- The Washington Times - Sunday, April 26, 2009

LEXINGTON, Va. (AP) | The family of a Union officer who helped destroy the Virginia Military Institute, then aided the rebuilding of the Lexington campus after the Civil War, has dedicated a plaque honoring their ancestor.

Former Delaware Gov. Pete du Pont represented his family at the unveiling of a plaque honoring his great-great-uncle, Henry Algernon du Pont.

The ceremony in Jackson Memorial Hall on Tuesday came nearly 145 years after du Pont participated in VMI’s destruction and 95 years after he secured federal funding to help rebuild the campus.

In 1864, Capt. du Pont, then a U.S. Army artillery captain, shelled VMI on the order of Gen.
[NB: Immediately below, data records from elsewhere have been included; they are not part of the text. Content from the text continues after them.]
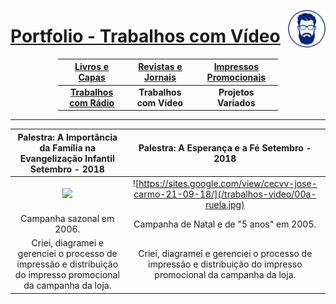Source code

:[<img align="right"  width="60" height="60" src="https://github.com/3DGuima/3DGuima/blob/dc8573070b20afbede441ea49ea88372232a8089/main-images/eu-icon-256x256-2020.png">](https://github.com/3DGuima)

# <ins>Portfolio - Trabalhos com Vídeo</ins>

<div style="margin-left: auto; margin-right: auto; width: 70%">

| [**Livros e Capas**](/livros-capas/livros-capas.md) | [**Revistas e Jornais**](/revistas-jornais/revistas-jornais.md) | [**Impressos Promocionais**](/impressos-promocionais/impressos-promocionais.md) |
| :--------------: | :------------------: | :----------------------: |
| [**Trabalhos com Rádio**](/trabalhos-radio/trabalhos-radio.md) | **Trabalhos com Vídeo** | **Projetos Variados** |

</div>

----

**Palestra: A Importância da Família na Evangelização Infantil Setembro - 2018** | **Palestra: A Esperança e a Fé Setembro - 2018**
:------------------------------------:|:------------------------------------:
![](https://sites.google.com/view/cecvv-maria-virginia-24-09-18/)  | ![https://sites.google.com/view/cecvv-jose-carmo-21-09-18/](/trabalhos-video/00a-ruela.jpg) |
Campanha sazonal em 2006. | Campanha de Natal e de "5 anos" em 2005.
Criei, diagramei e gerenciei o processo de impressão e distribuição do impresso promocional da campanha da loja. | Criei, diagramei e gerenciei o processo de impressão e distribuição do impresso promocional da campanha da loja.
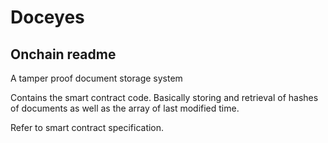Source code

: # Doceyes

## Onchain readme

A tamper proof document storage system

Contains the smart contract code. Basically storing and retrieval of hashes of documents as well as 
the array of last modified time.

Refer to smart contract specification.
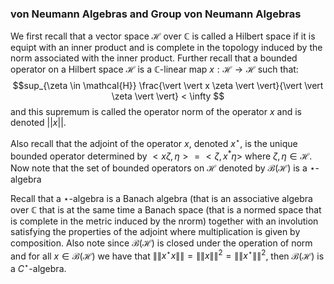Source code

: ### von Neumann Algebras and Group von Neumann Algebras


We first recall that a vector space $\mathcal{H}$ over $\mathbb{C}$ is called a Hilbert space if it is equipt with an inner product and is complete in the topology induced by the norm associated with the inner product. Further recall that a bounded operator on a Hilbert space $\mathcal{H}$ is a $\mathbb{C}$-linear map $x: \mathcal{H} \rightarrow \mathcal{H}$ such that: $$sup_{\zeta \in \mathcal{H}} \frac{\vert \vert x \zeta \vert \vert}{\vert \vert \zeta \vert \vert} < \infty $$ and this supremum is called the operator norm of the operator $x$ and is denoted $\vert \vert x \vert \vert$.

Also recall that the adjoint of the operator $x$, denoted $x^{\star}$, is the unique bounded operator determined by $< x \zeta, \eta > = < \zeta, x^* \eta >$ where $\zeta, \eta \in \mathcal{H}$.  Now note that the set of bounded operators on $\mathcal{H}$ denoted by $\mathcal{B}(\mathcal{H})$ is a $\star$-algebra 

Recall that a $\star$-algebra is a Banach algebra (that is an associative algebra over $\mathbb{C}$ that is at the same time a Banach space (that is a normed space that is complete in the metric induced by the nrorm) together with an involution satisfying the properties of the adjoint where multiplication is given by composition. Also note since $\mathcal{B}(\mathcal{H})$ is closed under the operation of norm and for all $x \in \mathcal{B}(\mathcal{H})$ we have that $\| \| x^{\star} x \| \| = \| \| x \| \|^{2} = \| \| x^{\star} \| \|^2$, then $\mathcal{B}(\mathcal{H})$ is a $C^{\star}$-algebra.





































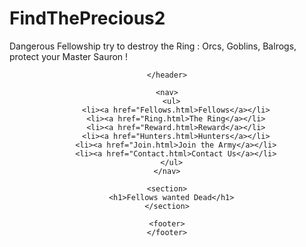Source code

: # FindThePrecious2
Dangerous Fellowship try to destroy the Ring : Orcs, Goblins, Balrogs, protect your Master Sauron !

<!DOCTYPE html>
<html>
  <head>
    <meta charset="utf-8" />
    <title>Find The Precious</title>
  </head>
  
  <body>
    <header>
      
    </header>
    
    <nav>
      <ul>
        <li><a href="Fellows.html>Fellows</a></li>
        <li><a href="Ring.html>The Ring</a></li>
        <li><a href="Reward.html>Reward</a></li>
        <li><a href="Hunters.html>Hunters</a></li>
        <li><a href="Join.html>Join the Army</a></li>
        <li><a href="Contact.html>Contact Us</a></li>
      </ul>
    </nav>
    
    <section>
      <h1>Fellows wanted Dead</h1>
    </section>
    
    <footer>
    </footer>
  </body>
</html>
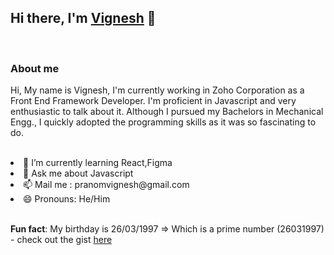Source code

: ## Hi there, I'm [Vignesh](https://pranomvignesh.netlify.app/) 👋

<br/>

### About me

Hi, My name is Vignesh, I'm currently working in Zoho Corporation as a Front End Framework Developer. I'm proficient in Javascript and very enthusiastic to talk about it. Although I pursued my Bachelors in Mechanical Engg., I quickly adopted the programming skills as it was so fascinating to do.

<br/>

<li> 🌱 I’m currently learning React,Figma </li>
<li> 💬 Ask me about Javascript </li>
<li> 📫 Mail me : pranomvignesh@gmail.com </li>
<li> 😄 Pronouns: He/Him </li>

<br/>

**Fun fact**: My birthday is 26/03/1997 => Which is a prime number (26031997) - check out the gist [here](https://gist.github.com/Pranomvignesh/0ef3d413d3efb8de6504aafa2fc5f836)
David Hunter, destroying most of the buildings.

Years later, as a U.S. senator, Capt. du Pont introduced a bill to compensate VMI for the destruction.

The bill, signed into law in 1914 by Staunton-born President Woodrow Wilson awarded VMI $100,000, which funded the construction of Jackson Memorial Hall.
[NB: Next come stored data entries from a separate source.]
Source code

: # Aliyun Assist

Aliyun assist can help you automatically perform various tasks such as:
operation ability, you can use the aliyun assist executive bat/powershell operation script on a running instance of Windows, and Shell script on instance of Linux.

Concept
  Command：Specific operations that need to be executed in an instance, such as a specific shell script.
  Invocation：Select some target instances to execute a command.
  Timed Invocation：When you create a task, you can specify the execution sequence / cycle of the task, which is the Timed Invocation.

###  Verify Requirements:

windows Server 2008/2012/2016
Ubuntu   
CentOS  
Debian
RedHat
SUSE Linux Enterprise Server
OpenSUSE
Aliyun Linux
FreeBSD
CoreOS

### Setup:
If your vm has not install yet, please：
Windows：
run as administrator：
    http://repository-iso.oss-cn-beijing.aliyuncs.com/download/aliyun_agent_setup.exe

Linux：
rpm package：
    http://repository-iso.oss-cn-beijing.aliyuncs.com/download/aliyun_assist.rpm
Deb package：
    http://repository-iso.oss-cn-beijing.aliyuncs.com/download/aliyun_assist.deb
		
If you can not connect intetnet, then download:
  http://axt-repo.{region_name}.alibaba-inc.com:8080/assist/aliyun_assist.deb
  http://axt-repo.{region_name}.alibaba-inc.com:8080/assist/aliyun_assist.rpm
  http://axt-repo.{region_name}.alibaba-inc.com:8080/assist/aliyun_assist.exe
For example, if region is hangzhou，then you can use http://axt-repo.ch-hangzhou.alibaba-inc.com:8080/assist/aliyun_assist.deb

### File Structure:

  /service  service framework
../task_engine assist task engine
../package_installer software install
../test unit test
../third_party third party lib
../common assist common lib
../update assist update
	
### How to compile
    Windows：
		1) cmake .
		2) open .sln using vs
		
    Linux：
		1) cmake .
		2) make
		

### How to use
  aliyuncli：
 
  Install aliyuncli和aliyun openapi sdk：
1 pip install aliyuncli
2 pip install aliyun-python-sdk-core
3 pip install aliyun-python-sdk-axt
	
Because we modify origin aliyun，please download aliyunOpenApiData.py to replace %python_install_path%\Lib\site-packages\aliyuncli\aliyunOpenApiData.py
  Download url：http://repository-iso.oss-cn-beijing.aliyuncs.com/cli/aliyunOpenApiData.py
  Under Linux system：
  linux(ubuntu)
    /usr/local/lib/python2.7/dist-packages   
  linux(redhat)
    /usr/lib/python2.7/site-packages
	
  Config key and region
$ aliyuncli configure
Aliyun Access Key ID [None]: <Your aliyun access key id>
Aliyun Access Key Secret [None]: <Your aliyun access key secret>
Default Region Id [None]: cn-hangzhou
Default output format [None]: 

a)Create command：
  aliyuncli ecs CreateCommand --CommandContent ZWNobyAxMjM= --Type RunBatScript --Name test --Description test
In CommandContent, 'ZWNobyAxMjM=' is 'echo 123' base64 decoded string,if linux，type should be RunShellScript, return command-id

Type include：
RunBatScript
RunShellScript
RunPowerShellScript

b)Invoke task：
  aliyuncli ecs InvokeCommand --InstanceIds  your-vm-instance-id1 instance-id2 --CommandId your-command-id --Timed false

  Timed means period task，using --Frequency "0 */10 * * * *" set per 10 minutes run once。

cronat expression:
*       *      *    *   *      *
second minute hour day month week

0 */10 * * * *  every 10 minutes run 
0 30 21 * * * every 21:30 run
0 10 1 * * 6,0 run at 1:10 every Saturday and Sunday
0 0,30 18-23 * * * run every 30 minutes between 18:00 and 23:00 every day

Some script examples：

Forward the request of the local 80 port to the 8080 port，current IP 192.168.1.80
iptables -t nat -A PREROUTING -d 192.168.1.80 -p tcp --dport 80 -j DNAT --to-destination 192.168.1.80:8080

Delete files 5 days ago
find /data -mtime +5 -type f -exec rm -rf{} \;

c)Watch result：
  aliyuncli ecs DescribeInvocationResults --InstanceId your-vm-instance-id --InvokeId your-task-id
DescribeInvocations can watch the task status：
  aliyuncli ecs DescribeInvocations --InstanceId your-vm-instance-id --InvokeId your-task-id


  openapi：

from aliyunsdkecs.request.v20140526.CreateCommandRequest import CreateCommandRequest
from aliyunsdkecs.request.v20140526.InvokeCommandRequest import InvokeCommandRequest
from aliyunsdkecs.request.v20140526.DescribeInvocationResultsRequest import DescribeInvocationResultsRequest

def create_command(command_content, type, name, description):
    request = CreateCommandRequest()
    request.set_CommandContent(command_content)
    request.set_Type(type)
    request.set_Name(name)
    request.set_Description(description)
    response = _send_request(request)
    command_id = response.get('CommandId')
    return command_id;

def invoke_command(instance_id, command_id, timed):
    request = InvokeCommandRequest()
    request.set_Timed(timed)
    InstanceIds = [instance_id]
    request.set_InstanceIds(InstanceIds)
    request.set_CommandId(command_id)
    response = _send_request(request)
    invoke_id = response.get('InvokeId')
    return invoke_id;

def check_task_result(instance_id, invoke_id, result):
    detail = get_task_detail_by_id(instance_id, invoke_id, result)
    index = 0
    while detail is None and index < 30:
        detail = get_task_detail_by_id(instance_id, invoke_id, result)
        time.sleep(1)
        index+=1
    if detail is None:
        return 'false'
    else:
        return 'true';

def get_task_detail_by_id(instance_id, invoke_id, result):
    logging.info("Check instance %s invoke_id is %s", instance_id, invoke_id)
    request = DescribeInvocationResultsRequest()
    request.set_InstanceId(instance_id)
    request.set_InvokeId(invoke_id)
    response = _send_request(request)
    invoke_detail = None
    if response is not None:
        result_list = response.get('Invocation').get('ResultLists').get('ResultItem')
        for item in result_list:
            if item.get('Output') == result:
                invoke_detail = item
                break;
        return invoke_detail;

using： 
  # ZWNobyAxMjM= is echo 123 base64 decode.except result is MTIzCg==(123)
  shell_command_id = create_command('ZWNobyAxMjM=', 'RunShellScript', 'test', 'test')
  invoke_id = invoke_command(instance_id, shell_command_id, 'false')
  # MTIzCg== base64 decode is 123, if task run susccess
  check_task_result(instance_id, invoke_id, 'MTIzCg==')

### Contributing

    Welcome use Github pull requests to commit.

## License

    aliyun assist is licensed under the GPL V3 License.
The building was first used in 1916, according to VMI.

Mr. du Pont said his ancestor was a great leader.

“He knew he’d made a mistake, but he was simply following the order of a general. In 1914, he repaid the debt he owed to VMI from 1864. I think it’s extraordinary that he got the job done after so many years,” Mr. du Pont said.

The plaque bears what the former governor called a “good likeness” of Henry du Pont, and notes that he was an officer, scholar, statesman and recipient of the Medal of Honor.

Capt. Du Pont received the Medal of Honor for his role in the battle of Cedar Creek at Middletown in October 1864 under the command of Gen. Philip Sheridan.

According to the Medal of Honor citation, the 26-year-old Capt. du Pont “by his distinguished gallantry, and voluntary exposure to the enemy’s fire at a critical moment, when the Union line had been broken, encouraged his men to stand to their guns, checked the advance of the enemy, and brought off most of his pieces.”

Union forces regrouped and swept the Confederates from the field later the same day.

Commanding artillery, Capt. du Pont’s service in the Shenandoah Valley also included a key role in the battle of New Market in May 1864.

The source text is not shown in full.